Problem statement
Reproduce the opening lines of the records exactly, please, stopping after the line that contains "### Description".
++++ Source data ++++
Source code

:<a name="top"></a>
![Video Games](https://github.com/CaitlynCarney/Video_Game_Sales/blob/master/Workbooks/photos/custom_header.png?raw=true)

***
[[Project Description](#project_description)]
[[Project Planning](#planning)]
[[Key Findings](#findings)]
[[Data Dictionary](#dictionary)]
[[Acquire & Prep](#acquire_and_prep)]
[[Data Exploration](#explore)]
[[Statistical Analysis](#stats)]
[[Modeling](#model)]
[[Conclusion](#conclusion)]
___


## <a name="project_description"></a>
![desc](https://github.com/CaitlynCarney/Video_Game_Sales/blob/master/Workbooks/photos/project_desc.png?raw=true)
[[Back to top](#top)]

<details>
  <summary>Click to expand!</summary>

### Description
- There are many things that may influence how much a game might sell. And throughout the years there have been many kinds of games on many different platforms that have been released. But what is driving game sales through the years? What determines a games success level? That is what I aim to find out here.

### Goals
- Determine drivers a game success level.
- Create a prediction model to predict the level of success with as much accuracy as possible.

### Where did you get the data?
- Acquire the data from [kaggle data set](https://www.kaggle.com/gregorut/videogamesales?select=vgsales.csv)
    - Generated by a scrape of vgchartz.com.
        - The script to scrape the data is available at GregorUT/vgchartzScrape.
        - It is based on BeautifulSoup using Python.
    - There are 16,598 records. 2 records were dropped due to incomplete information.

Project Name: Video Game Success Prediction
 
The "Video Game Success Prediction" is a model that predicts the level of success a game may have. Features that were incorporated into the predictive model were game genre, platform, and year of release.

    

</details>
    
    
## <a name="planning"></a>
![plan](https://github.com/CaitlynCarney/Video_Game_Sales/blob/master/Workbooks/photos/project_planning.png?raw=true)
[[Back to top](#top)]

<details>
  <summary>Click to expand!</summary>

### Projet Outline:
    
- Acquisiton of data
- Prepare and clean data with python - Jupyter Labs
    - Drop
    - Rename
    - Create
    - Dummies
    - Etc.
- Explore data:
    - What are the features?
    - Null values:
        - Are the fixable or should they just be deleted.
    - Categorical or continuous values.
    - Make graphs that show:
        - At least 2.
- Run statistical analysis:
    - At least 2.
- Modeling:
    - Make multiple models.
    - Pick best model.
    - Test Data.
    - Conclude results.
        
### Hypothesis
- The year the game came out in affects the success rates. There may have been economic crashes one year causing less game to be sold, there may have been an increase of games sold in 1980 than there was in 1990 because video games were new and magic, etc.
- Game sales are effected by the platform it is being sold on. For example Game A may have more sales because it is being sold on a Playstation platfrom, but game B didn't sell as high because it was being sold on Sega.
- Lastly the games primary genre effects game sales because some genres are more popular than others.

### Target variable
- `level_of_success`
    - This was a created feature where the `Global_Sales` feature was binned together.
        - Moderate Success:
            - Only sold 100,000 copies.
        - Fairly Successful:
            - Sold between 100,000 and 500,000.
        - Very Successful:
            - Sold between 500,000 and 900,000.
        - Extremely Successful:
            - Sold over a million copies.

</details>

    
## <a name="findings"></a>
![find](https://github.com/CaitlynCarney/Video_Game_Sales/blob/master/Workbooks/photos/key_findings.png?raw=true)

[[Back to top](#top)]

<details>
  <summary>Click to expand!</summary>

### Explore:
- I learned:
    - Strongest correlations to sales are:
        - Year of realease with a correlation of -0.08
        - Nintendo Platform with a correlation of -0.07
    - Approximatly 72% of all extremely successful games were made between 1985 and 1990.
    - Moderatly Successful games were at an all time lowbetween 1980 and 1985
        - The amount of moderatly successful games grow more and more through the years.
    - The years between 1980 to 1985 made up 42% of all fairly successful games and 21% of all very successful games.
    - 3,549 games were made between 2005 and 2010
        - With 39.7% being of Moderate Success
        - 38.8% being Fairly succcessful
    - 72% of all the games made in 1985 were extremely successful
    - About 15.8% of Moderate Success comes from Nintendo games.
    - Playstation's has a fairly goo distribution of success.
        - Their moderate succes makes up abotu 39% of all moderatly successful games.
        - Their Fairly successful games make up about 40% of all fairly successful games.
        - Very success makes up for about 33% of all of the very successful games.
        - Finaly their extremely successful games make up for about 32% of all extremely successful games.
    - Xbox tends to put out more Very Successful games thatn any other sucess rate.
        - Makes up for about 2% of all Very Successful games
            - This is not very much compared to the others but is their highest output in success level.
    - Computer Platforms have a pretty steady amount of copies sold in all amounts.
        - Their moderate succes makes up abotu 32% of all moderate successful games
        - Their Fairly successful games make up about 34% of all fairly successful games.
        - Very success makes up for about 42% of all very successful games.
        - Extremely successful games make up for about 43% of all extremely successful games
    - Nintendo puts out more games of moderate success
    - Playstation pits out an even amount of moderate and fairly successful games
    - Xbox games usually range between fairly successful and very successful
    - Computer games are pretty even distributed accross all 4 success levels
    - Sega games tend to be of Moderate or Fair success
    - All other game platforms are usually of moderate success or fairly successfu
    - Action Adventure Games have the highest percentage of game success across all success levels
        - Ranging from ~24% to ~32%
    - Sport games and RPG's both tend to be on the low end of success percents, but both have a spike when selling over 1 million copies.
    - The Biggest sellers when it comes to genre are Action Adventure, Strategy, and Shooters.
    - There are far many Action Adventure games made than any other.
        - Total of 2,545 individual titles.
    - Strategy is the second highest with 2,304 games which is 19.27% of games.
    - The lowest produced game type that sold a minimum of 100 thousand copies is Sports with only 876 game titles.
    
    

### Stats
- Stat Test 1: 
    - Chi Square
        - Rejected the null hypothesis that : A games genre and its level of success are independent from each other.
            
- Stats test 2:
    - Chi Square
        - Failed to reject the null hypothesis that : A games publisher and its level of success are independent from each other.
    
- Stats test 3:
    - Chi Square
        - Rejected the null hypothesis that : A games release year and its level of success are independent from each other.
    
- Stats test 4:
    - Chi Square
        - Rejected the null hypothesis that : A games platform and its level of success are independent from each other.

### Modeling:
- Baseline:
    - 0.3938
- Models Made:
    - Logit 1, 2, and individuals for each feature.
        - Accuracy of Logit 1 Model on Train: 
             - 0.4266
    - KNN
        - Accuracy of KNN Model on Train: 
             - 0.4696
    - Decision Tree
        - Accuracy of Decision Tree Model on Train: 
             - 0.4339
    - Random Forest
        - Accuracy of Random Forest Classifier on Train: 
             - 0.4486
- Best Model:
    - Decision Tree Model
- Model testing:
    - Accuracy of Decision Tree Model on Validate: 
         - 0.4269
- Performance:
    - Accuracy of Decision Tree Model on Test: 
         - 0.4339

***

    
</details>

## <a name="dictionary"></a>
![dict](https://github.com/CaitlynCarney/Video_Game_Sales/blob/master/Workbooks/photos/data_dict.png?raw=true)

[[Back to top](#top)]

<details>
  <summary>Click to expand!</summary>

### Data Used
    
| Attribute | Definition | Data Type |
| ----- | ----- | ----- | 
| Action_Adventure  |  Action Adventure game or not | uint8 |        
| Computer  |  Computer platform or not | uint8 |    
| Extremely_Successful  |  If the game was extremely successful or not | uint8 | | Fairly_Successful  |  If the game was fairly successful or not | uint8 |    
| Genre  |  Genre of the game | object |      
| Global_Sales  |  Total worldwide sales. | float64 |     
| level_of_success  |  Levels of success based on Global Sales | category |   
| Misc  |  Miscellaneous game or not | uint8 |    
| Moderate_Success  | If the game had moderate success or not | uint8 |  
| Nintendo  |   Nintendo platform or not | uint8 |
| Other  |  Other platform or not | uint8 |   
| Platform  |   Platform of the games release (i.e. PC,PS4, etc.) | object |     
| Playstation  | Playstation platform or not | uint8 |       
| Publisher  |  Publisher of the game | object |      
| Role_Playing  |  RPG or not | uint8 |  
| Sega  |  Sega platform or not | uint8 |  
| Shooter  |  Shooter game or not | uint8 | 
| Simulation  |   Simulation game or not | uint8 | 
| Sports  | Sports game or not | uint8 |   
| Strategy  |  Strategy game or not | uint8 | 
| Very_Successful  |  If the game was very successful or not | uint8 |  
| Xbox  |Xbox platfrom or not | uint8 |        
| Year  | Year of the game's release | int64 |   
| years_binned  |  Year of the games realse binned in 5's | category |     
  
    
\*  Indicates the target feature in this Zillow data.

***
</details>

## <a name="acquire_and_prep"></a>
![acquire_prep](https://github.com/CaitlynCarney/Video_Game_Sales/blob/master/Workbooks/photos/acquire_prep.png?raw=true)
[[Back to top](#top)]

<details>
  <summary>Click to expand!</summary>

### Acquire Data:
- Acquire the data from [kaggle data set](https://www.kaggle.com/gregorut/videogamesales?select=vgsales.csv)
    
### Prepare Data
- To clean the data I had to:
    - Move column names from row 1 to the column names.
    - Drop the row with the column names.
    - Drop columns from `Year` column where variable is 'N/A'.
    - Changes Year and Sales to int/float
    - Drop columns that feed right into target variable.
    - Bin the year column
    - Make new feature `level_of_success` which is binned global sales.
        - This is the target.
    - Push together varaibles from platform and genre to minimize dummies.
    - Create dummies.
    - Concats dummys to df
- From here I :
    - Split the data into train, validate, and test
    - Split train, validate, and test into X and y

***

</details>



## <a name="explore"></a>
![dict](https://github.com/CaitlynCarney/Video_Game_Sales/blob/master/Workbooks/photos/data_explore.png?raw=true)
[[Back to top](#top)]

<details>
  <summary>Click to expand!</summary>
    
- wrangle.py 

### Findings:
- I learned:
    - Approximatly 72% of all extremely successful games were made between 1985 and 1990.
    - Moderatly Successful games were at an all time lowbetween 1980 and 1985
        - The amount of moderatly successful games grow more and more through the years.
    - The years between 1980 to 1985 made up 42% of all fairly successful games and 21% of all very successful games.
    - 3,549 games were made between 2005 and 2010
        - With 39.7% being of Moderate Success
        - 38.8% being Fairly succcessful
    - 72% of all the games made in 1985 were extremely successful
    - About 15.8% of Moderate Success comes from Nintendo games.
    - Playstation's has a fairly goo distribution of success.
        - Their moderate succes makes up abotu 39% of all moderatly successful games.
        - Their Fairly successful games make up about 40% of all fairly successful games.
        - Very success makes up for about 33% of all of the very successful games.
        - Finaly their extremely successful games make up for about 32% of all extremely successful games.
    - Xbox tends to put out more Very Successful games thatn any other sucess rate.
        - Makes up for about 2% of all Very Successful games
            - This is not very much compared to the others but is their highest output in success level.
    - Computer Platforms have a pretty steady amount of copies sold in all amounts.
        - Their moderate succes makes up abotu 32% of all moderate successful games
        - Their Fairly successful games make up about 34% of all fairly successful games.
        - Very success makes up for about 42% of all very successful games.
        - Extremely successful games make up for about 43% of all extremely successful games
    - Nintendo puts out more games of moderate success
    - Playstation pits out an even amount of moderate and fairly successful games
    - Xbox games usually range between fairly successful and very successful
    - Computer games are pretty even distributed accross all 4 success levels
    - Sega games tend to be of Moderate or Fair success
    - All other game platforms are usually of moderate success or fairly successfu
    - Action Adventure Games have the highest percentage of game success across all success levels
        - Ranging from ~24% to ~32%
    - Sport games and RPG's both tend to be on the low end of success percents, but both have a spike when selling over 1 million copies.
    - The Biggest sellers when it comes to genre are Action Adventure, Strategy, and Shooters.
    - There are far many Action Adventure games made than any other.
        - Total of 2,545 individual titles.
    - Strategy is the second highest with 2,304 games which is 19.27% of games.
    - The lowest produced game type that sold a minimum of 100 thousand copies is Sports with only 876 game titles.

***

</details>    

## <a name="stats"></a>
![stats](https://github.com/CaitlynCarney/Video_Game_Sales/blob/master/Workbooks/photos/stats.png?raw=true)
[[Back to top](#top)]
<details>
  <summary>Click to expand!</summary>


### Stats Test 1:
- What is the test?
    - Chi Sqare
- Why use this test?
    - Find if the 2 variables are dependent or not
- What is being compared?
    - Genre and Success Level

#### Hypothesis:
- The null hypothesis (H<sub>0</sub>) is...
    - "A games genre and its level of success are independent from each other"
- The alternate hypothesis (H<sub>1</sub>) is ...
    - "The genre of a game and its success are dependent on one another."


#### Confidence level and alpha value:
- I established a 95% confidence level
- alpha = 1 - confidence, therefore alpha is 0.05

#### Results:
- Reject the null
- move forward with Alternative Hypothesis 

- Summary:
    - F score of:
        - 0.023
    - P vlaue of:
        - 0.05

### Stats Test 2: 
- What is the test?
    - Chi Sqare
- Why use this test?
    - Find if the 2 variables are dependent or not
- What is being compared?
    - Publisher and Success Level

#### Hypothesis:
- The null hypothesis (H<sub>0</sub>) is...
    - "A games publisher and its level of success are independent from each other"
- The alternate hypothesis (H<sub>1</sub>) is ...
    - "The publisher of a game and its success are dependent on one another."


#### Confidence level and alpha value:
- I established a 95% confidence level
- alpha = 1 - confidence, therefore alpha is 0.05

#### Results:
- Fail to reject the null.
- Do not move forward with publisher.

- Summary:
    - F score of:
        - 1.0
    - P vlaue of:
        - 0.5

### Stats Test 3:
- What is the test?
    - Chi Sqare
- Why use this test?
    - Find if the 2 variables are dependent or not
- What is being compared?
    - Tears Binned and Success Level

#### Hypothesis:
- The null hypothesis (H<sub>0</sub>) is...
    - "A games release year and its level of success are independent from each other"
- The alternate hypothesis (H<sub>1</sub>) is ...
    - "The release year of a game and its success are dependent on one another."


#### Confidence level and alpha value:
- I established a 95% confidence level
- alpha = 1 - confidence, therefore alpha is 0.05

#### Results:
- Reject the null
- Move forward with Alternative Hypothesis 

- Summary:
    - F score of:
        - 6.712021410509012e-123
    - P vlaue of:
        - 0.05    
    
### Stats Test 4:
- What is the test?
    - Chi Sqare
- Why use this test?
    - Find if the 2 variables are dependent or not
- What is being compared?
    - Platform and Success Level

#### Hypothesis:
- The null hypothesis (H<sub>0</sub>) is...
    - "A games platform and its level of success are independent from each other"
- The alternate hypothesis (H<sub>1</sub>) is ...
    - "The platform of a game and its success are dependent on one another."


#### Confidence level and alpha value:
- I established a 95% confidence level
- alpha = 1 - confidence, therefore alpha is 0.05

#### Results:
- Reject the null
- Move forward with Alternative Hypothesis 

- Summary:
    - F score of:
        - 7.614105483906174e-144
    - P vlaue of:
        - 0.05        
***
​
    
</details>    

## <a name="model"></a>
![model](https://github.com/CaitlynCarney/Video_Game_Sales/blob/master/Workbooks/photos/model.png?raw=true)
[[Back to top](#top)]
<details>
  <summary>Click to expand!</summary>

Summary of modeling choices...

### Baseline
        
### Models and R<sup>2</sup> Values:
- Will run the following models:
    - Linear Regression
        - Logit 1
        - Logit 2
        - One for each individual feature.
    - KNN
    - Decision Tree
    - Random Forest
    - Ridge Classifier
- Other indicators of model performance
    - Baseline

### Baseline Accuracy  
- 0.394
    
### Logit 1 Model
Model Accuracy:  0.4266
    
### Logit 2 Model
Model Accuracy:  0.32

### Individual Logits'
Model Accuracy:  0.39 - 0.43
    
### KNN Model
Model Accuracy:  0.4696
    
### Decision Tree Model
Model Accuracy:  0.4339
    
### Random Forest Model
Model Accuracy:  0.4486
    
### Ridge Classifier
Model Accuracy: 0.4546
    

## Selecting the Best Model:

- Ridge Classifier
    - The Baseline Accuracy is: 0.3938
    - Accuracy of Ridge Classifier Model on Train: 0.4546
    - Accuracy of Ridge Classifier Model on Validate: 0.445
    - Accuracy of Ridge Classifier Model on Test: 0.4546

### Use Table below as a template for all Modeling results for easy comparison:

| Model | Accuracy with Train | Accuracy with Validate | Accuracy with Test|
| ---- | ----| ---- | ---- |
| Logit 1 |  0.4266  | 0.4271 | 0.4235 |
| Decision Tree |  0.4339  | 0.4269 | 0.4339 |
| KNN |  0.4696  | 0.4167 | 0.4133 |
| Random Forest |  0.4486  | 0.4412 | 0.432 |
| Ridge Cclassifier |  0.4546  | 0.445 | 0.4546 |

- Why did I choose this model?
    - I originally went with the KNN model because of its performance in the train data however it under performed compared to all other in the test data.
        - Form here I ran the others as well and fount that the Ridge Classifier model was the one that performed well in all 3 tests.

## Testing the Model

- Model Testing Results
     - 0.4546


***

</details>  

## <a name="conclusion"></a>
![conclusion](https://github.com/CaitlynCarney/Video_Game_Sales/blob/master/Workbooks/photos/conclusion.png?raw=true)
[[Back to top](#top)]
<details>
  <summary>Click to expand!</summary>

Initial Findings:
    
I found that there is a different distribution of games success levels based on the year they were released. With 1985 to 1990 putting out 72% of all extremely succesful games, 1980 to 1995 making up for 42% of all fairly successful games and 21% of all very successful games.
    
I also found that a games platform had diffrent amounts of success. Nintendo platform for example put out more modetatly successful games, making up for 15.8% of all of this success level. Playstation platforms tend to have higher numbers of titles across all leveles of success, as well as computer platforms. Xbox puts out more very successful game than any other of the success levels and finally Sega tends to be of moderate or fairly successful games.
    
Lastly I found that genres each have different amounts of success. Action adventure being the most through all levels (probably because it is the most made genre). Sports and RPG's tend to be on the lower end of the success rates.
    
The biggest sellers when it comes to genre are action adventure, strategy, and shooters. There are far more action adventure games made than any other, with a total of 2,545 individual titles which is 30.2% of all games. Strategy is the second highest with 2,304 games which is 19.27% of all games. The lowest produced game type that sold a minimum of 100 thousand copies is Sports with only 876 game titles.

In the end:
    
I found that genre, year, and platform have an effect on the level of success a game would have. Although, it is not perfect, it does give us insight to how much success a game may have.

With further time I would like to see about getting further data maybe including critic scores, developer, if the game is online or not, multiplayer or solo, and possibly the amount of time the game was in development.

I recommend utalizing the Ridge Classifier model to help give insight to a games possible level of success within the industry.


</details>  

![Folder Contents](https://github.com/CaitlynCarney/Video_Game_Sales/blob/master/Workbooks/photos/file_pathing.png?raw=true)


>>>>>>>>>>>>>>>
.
++++
Task response
Source code

:<a name="top"></a>
![Video Games](https://github.com/CaitlynCarney/Video_Game_Sales/blob/master/Workbooks/photos/custom_header.png?raw=true)

***
[[Project Description](#project_description)]
[[Project Planning](#planning)]
[[Key Findings](#findings)]
[[Data Dictionary](#dictionary)]
[[Acquire & Prep](#acquire_and_prep)]
[[Data Exploration](#explore)]
[[Statistical Analysis](#stats)]
[[Modeling](#model)]
[[Conclusion](#conclusion)]
___


## <a name="project_description"></a>
![desc](https://github.com/CaitlynCarney/Video_Game_Sales/blob/master/Workbooks/photos/project_desc.png?raw=true)
[[Back to top](#top)]

<details>
  <summary>Click to expand!</summary>

### Description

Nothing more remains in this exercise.